In 2017, New York began issuing "REAL ID"-compliant driver's licenses. The state now employs a multi-tier system, as permitted by federal law, and offers three licenses: (1) the "enhanced" license, (2) The "REAL ID" license, and (3) the "standard" license, which is used for identification purposes and for driving, but is not REAL ID-compliant.  Displayed on its face are the words, "NOT FOR FEDERAL PURPOSES".
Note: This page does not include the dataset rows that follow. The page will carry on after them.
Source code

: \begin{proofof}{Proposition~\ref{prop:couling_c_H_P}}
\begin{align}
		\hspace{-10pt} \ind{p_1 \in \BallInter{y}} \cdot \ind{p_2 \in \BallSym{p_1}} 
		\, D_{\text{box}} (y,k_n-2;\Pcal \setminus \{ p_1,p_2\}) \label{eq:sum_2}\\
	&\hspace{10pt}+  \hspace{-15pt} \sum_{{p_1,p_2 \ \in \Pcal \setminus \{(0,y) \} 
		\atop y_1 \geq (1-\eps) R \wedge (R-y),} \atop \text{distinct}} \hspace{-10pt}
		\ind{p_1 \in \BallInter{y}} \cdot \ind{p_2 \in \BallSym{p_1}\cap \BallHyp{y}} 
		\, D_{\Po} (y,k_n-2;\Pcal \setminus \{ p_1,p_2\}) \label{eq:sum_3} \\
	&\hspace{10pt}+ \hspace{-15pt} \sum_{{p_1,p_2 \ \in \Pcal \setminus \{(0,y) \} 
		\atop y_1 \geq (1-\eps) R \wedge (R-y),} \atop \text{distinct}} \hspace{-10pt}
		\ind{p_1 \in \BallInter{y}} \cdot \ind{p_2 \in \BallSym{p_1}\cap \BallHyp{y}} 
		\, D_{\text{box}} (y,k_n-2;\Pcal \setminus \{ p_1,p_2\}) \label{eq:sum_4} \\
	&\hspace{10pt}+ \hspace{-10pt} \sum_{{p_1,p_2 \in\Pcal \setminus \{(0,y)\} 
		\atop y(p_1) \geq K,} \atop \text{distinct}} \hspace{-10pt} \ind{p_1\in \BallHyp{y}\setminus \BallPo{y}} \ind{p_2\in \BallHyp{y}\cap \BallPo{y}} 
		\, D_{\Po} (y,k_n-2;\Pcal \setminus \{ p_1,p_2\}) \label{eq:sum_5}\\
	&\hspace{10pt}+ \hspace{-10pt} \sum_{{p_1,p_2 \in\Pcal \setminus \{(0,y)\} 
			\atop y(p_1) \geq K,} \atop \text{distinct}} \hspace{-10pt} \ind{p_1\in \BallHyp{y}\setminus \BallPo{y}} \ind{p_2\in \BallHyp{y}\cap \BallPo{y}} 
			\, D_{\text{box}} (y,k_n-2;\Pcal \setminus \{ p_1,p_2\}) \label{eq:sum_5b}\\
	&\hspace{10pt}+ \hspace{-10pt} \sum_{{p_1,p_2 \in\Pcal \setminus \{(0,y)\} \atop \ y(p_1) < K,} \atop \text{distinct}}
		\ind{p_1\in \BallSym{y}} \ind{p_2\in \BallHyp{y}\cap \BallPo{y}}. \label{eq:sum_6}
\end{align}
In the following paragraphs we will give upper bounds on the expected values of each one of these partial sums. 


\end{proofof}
From 2002 to 2019, illegal immigrants were not eligible for driver's licenses in New York. Although there is nothing in New York law that mandates legal status to acquire a standard driver's license, a 2002 executive order issued by then-Governor George Pataki established a regulation that effectively bars illegal immigrants and other individuals without a Social Security number from obtaining licenses.

=== Green Light New York Coalition ===
In 2016, renewed effort formed a new coalition: Green Light NY. The coalition was formed primarily by Justice for Migrant Families, Worker Justice Center of New York, Workers’ Center of Central New York Columbia County Sanctuary Movement, Nobody Leaves Mid Hudson, Neighbors Link, MinKwon Center for Community Action, New York Immigration Coalition, and Make the Road New York with the state-wide coordination of the New York Immigration Coalition and Nobody Leaves Mid Hudson.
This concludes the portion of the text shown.